DATA:
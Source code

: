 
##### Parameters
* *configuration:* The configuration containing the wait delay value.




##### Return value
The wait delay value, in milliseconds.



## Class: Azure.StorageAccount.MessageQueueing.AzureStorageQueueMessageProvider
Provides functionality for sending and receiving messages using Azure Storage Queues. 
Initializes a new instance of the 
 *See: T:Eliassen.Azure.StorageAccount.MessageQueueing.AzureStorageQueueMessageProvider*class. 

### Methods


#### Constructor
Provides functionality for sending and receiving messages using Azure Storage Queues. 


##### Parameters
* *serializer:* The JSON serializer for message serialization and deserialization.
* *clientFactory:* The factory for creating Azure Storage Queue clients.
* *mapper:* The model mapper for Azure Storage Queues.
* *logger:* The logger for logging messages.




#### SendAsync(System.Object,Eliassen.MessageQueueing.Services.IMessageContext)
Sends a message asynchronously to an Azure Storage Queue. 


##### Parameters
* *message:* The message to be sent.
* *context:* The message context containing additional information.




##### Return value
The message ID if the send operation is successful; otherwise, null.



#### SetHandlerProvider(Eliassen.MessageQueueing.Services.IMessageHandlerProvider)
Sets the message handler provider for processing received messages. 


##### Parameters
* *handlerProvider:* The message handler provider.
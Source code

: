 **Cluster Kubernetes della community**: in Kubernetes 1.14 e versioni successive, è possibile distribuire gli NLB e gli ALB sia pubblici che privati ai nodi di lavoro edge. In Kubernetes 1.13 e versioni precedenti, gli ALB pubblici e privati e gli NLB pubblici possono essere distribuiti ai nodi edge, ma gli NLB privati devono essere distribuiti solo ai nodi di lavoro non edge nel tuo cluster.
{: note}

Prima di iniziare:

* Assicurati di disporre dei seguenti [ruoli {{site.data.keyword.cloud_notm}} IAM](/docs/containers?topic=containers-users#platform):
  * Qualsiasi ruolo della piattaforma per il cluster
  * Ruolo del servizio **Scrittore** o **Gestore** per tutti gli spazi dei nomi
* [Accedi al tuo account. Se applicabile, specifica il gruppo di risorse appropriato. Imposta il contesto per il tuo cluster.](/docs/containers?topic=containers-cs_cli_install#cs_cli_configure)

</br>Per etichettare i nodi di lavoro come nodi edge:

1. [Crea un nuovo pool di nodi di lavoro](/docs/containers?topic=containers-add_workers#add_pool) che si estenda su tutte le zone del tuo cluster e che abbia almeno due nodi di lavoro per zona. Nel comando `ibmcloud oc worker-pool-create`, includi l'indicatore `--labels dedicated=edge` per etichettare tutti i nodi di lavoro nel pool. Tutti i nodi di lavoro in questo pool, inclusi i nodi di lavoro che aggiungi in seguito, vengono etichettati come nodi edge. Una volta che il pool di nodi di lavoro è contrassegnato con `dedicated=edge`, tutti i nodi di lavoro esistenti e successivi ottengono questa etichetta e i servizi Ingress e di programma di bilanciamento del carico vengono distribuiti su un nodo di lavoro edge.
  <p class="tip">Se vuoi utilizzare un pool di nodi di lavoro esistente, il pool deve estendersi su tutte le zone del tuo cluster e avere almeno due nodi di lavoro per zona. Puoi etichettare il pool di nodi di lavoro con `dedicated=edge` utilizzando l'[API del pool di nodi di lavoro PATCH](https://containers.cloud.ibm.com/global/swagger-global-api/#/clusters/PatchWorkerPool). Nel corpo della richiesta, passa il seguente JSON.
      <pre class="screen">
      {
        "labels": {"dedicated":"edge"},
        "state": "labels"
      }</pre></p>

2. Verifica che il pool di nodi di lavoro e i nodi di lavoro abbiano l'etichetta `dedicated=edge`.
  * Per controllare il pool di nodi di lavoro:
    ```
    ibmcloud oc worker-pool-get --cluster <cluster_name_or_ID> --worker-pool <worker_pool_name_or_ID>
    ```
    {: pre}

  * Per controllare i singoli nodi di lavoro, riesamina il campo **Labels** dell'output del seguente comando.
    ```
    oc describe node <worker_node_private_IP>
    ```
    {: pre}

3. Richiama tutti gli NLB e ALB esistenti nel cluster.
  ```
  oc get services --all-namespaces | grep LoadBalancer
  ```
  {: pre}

WORK TO COMPLETE: Repeat the listing. Keep each line precisely as shown.

EXERCISE SOLUTION:
Source code

: 
##### Parameters
* *configuration:* The configuration containing the wait delay value.




##### Return value
The wait delay value, in milliseconds.



## Class: Azure.StorageAccount.MessageQueueing.AzureStorageQueueMessageProvider
Provides functionality for sending and receiving messages using Azure Storage Queues. 
Initializes a new instance of the 
 *See: T:Eliassen.Azure.StorageAccount.MessageQueueing.AzureStorageQueueMessageProvider*class. 

### Methods


#### Constructor
Provides functionality for sending and receiving messages using Azure Storage Queues. 


##### Parameters
* *serializer:* The JSON serializer for message serialization and deserialization.
* *clientFactory:* The factory for creating Azure Storage Queue clients.
* *mapper:* The model mapper for Azure Storage Queues.
* *logger:* The logger for logging messages.




#### SendAsync(System.Object,Eliassen.MessageQueueing.Services.IMessageContext)
Sends a message asynchronously to an Azure Storage Queue. 


##### Parameters
* *message:* The message to be sent.
* *context:* The message context containing additional information.




##### Return value
The message ID if the send operation is successful; otherwise, null.



#### SetHandlerProvider(Eliassen.MessageQueueing.Services.IMessageHandlerProvider)
Sets the message handler provider for processing received messages. 


##### Parameters
* *handlerProvider:* The message handler provider.
Source code

: **Cluster Kubernetes della community**: in Kubernetes 1.14 e versioni successive, è possibile distribuire gli NLB e gli ALB sia pubblici che privati ai nodi di lavoro edge. In Kubernetes 1.13 e versioni precedenti, gli ALB pubblici e privati e gli NLB pubblici possono essere distribuiti ai nodi edge, ma gli NLB privati devono essere distribuiti solo ai nodi di lavoro non edge nel tuo cluster.
{: note}

Prima di iniziare:

* Assicurati di disporre dei seguenti [ruoli {{site.data.keyword.cloud_notm}} IAM](/docs/containers?topic=containers-users#platform):
  * Qualsiasi ruolo della piattaforma per il cluster
  * Ruolo del servizio **Scrittore** o **Gestore** per tutti gli spazi dei nomi
* [Accedi al tuo account. Se applicabile, specifica il gruppo di risorse appropriato. Imposta il contesto per il tuo cluster.](/docs/containers?topic=containers-cs_cli_install#cs_cli_configure)

</br>Per etichettare i nodi di lavoro come nodi edge:

1. [Crea un nuovo pool di nodi di lavoro](/docs/containers?topic=containers-add_workers#add_pool) che si estenda su tutte le zone del tuo cluster e che abbia almeno due nodi di lavoro per zona. Nel comando `ibmcloud oc worker-pool-create`, includi l'indicatore `--labels dedicated=edge` per etichettare tutti i nodi di lavoro nel pool. Tutti i nodi di lavoro in questo pool, inclusi i nodi di lavoro che aggiungi in seguito, vengono etichettati come nodi edge. Una volta che il pool di nodi di lavoro è contrassegnato con `dedicated=edge`, tutti i nodi di lavoro esistenti e successivi ottengono questa etichetta e i servizi Ingress e di programma di bilanciamento del carico vengono distribuiti su un nodo di lavoro edge.
  <p class="tip">Se vuoi utilizzare un pool di nodi di lavoro esistente, il pool deve estendersi su tutte le zone del tuo cluster e avere almeno due nodi di lavoro per zona. Puoi etichettare il pool di nodi di lavoro con `dedicated=edge` utilizzando l'[API del pool di nodi di lavoro PATCH](https://containers.cloud.ibm.com/global/swagger-global-api/#/clusters/PatchWorkerPool). Nel corpo della richiesta, passa il seguente JSON.
      <pre class="screen">
      {
        "labels": {"dedicated":"edge"},
        "state": "labels"
      }</pre></p>

2. Verifica che il pool di nodi di lavoro e i nodi di lavoro abbiano l'etichetta `dedicated=edge`.
  * Per controllare il pool di nodi di lavoro:
    ```
    ibmcloud oc worker-pool-get --cluster <cluster_name_or_ID> --worker-pool <worker_pool_name_or_ID>
    ```
    {: pre}

  * Per controllare i singoli nodi di lavoro, riesamina il campo **Labels** dell'output del seguente comando.
    ```
    oc describe node <worker_node_private_IP>
    ```
    {: pre}

3. Richiama tutti gli NLB e ALB esistenti nel cluster.
  ```
  oc get services --all-namespaces | grep LoadBalancer
  ```
  {: pre}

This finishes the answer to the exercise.